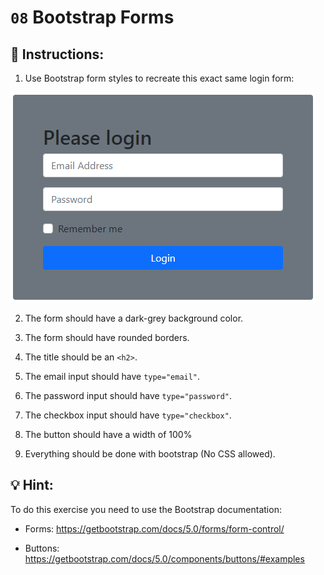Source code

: # `08` Bootstrap Forms

## 📝 Instructions:

1. Use Bootstrap form styles to recreate this exact same login form:

![Example Image](../../.learn/assets/bootstrap08.png?raw=true)

2. The form should have a dark-grey background color.

3. The form should have rounded borders.

4. The title should be an `<h2>`.

5. The email input should have `type="email"`.

6. The password input should have `type="password"`.

7. The checkbox input should have `type="checkbox"`.

8. The button should have a width of 100%

9. Everything should be done with bootstrap (No CSS allowed).

## 💡 Hint:

To do this exercise you need to use the Bootstrap documentation:

- Forms: https://getbootstrap.com/docs/5.0/forms/form-control/

- Buttons: https://getbootstrap.com/docs/5.0/components/buttons/#examples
======
INSTRUCTIONS FOR THE TASK
Where a line of the entries contains the word "https", copy that line.

SOLVED PROBLEM
- Forms: https://getbootstrap.com/docs/5.0/forms/form-control/
- Buttons: https://getbootstrap.com/docs/5.0/components/buttons/#examples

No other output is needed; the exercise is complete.